# [WHAT IS EXPECTED]
Go through the following data and transcribe exactly the stretch of lines from the one holding "crew configuration format" to the one holding "## Test Results", both included.

- - - -

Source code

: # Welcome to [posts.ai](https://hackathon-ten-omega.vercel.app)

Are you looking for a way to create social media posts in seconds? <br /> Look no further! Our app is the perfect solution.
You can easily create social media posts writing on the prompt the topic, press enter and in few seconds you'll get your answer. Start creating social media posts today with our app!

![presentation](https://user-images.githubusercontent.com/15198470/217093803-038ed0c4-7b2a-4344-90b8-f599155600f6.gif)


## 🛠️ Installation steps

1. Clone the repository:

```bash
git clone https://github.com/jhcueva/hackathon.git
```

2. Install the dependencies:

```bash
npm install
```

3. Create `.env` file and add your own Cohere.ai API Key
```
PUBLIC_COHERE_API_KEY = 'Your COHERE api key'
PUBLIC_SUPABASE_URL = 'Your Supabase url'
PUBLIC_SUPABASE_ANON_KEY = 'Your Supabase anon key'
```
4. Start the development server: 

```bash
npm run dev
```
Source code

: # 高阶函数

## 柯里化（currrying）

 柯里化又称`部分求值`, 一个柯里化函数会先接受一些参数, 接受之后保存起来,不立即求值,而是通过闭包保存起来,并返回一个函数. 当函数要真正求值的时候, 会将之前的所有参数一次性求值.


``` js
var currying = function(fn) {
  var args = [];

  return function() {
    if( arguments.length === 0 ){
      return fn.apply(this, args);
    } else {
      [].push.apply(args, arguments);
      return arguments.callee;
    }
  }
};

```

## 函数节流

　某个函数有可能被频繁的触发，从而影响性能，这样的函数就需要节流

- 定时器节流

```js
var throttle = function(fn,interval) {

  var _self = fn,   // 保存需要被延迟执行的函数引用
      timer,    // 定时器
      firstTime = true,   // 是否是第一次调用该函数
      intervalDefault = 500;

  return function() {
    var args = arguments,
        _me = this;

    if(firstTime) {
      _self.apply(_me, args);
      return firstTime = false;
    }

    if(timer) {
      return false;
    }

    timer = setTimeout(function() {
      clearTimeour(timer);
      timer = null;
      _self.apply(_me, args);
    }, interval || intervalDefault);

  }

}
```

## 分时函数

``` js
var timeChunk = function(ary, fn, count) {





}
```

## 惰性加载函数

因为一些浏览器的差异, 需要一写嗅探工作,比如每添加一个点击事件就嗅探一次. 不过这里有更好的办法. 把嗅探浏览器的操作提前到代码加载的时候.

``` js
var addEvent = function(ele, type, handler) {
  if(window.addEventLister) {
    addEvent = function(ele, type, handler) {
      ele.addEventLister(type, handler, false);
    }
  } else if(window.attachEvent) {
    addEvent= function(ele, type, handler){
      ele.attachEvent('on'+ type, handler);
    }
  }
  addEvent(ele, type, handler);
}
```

- - - -

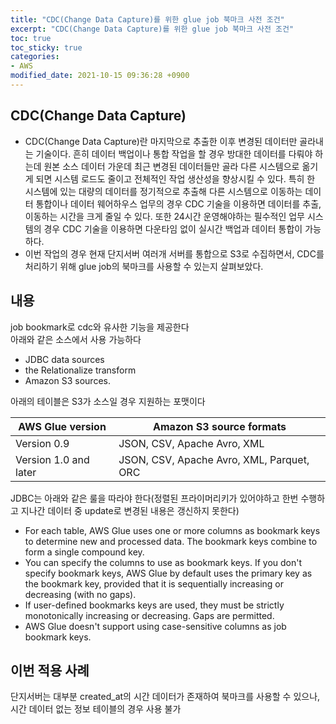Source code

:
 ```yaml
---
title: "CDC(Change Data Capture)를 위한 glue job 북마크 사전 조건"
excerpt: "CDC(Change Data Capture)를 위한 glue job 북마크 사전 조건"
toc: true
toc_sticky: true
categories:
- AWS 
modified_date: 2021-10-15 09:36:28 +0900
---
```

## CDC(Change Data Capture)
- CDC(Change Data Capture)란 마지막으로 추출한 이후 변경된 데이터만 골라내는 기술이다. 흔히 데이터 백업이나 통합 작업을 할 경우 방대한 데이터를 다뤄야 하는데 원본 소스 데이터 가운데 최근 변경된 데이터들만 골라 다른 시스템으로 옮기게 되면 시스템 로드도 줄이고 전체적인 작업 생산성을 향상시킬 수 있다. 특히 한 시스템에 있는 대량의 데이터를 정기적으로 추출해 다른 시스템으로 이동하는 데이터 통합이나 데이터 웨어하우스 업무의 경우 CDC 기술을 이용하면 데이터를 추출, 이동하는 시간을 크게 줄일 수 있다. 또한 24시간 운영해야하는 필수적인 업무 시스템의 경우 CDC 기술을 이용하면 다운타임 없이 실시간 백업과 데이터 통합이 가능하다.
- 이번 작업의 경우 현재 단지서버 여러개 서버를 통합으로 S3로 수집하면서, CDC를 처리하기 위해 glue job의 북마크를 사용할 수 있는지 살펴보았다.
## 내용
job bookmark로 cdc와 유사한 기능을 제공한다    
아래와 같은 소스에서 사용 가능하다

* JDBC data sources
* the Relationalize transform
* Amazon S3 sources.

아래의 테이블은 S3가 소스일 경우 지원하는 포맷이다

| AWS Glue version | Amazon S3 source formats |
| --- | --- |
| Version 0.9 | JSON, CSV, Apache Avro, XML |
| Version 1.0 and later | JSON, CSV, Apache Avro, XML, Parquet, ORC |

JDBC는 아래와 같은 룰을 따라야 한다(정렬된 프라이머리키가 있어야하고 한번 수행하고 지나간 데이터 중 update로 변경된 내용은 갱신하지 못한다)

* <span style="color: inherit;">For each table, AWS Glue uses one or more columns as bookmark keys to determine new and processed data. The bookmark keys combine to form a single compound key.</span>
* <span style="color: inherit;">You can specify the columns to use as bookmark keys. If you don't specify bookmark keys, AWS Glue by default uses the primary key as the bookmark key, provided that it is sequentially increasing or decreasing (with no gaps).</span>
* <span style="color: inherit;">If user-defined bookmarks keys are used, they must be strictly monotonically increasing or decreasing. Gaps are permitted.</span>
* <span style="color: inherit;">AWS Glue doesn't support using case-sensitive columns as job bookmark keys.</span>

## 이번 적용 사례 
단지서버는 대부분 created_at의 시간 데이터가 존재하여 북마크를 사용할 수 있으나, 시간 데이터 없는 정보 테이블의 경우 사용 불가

- - - -

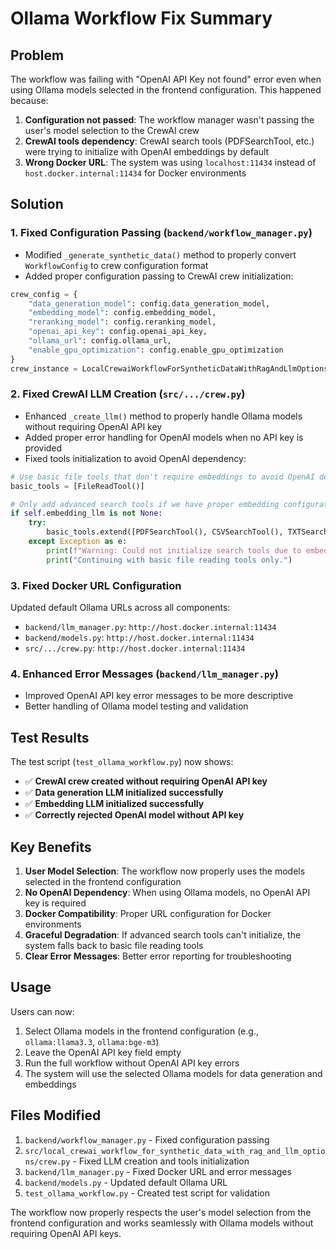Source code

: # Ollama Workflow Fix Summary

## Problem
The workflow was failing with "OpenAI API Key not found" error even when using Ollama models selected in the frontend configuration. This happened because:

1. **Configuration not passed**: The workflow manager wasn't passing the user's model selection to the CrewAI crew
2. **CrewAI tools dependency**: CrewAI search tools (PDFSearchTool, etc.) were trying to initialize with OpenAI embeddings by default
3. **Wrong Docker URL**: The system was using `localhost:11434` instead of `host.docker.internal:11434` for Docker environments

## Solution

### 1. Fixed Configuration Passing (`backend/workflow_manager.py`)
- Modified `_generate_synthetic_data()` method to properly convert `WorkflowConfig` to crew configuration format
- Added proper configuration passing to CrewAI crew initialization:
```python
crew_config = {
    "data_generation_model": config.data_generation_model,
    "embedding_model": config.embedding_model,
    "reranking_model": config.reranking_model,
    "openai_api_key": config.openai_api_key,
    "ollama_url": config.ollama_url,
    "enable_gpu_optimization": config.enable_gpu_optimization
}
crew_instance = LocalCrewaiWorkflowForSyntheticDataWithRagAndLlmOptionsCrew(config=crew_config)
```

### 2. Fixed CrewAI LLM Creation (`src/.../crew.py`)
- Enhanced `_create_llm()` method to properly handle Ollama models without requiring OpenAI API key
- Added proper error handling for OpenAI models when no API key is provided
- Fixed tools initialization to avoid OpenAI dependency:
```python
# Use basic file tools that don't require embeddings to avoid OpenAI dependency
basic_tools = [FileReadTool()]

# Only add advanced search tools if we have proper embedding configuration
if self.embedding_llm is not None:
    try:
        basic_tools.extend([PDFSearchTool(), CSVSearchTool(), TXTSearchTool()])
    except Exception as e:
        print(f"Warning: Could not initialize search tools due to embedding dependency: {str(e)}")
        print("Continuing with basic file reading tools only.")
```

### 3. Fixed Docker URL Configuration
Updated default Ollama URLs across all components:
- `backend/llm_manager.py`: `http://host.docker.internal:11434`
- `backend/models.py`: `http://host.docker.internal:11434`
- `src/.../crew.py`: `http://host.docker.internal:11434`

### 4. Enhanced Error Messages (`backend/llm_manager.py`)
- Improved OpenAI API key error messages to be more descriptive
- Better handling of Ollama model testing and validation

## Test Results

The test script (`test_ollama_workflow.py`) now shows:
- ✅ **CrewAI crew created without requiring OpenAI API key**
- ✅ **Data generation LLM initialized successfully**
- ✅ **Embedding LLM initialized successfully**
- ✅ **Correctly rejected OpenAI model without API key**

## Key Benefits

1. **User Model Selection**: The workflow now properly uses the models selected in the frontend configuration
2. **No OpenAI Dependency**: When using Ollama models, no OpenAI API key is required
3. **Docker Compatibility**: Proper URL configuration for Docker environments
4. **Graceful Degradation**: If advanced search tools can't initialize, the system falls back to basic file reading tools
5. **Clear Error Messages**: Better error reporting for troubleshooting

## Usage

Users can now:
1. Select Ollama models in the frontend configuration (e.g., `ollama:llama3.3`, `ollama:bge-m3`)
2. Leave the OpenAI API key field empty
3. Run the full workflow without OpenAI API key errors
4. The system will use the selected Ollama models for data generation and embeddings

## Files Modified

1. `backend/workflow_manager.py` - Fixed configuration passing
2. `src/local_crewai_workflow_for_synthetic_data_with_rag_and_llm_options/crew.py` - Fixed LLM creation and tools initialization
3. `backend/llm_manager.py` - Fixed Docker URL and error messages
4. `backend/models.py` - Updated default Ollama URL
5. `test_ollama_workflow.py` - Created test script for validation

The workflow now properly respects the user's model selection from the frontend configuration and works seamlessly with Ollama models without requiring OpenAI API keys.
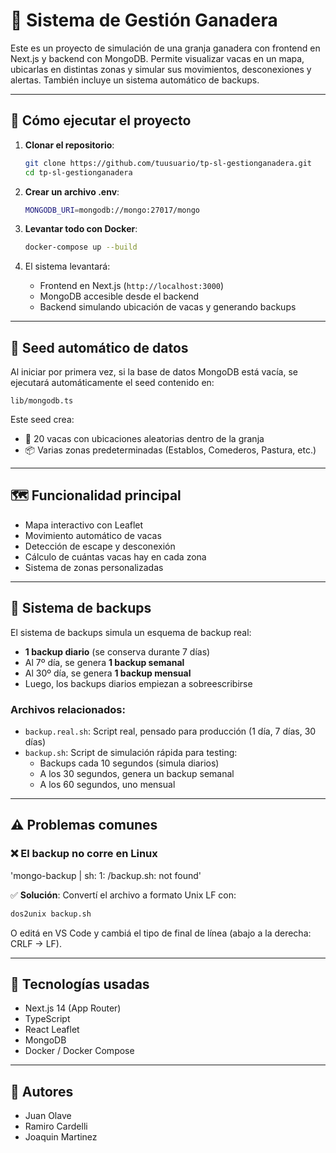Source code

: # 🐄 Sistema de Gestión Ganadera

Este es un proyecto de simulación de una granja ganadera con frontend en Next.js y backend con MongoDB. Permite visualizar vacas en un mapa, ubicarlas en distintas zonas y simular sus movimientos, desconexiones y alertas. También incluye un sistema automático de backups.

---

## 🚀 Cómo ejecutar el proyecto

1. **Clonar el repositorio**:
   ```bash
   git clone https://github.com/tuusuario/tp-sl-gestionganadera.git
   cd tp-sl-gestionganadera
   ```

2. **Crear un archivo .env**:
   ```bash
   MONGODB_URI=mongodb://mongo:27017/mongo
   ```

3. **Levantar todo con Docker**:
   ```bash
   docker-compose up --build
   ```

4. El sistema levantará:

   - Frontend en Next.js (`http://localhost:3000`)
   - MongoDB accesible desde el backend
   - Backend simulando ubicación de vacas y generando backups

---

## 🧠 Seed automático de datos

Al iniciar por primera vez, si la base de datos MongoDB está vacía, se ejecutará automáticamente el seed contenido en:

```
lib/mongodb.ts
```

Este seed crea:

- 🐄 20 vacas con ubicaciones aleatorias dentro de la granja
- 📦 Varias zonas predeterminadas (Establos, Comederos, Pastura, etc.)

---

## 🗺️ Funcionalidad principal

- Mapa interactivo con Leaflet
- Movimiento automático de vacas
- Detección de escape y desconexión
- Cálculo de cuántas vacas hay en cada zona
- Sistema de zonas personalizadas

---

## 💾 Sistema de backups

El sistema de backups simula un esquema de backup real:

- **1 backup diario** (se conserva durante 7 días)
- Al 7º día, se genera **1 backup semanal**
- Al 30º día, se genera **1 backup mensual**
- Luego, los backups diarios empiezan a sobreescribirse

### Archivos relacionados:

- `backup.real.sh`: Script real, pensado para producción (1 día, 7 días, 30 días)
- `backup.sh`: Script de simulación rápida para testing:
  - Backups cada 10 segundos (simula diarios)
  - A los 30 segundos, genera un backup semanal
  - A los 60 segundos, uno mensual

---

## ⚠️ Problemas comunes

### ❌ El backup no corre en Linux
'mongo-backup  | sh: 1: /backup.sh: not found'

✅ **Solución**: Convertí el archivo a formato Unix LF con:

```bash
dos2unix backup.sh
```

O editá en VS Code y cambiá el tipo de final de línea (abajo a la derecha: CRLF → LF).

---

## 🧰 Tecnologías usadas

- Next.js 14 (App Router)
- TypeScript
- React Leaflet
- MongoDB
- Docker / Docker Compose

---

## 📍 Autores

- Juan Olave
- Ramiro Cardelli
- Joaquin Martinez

- - - -

# [OUTPUT OF THE TASK]
- Modified `_generate_synthetic_data()` method to properly convert `WorkflowConfig` to crew configuration format
- Added proper configuration passing to CrewAI crew initialization:
```python
crew_config = {
    "data_generation_model": config.data_generation_model,
    "embedding_model": config.embedding_model,
    "reranking_model": config.reranking_model,
    "openai_api_key": config.openai_api_key,
    "ollama_url": config.ollama_url,
    "enable_gpu_optimization": config.enable_gpu_optimization
}
crew_instance = LocalCrewaiWorkflowForSyntheticDataWithRagAndLlmOptionsCrew(config=crew_config)
```

### 2. Fixed CrewAI LLM Creation (`src/.../crew.py`)
- Enhanced `_create_llm()` method to properly handle Ollama models without requiring OpenAI API key
- Added proper error handling for OpenAI models when no API key is provided
- Fixed tools initialization to avoid OpenAI dependency:
```python
# Use basic file tools that don't require embeddings to avoid OpenAI dependency
basic_tools = [FileReadTool()]

# Only add advanced search tools if we have proper embedding configuration
if self.embedding_llm is not None:
    try:
        basic_tools.extend([PDFSearchTool(), CSVSearchTool(), TXTSearchTool()])
    except Exception as e:
        print(f"Warning: Could not initialize search tools due to embedding dependency: {str(e)}")
        print("Continuing with basic file reading tools only.")
```

### 3. Fixed Docker URL Configuration
Updated default Ollama URLs across all components:
- `backend/llm_manager.py`: `http://host.docker.internal:11434`
- `backend/models.py`: `http://host.docker.internal:11434`
- `src/.../crew.py`: `http://host.docker.internal:11434`

### 4. Enhanced Error Messages (`backend/llm_manager.py`)
- Improved OpenAI API key error messages to be more descriptive
- Better handling of Ollama model testing and validation

## Test Results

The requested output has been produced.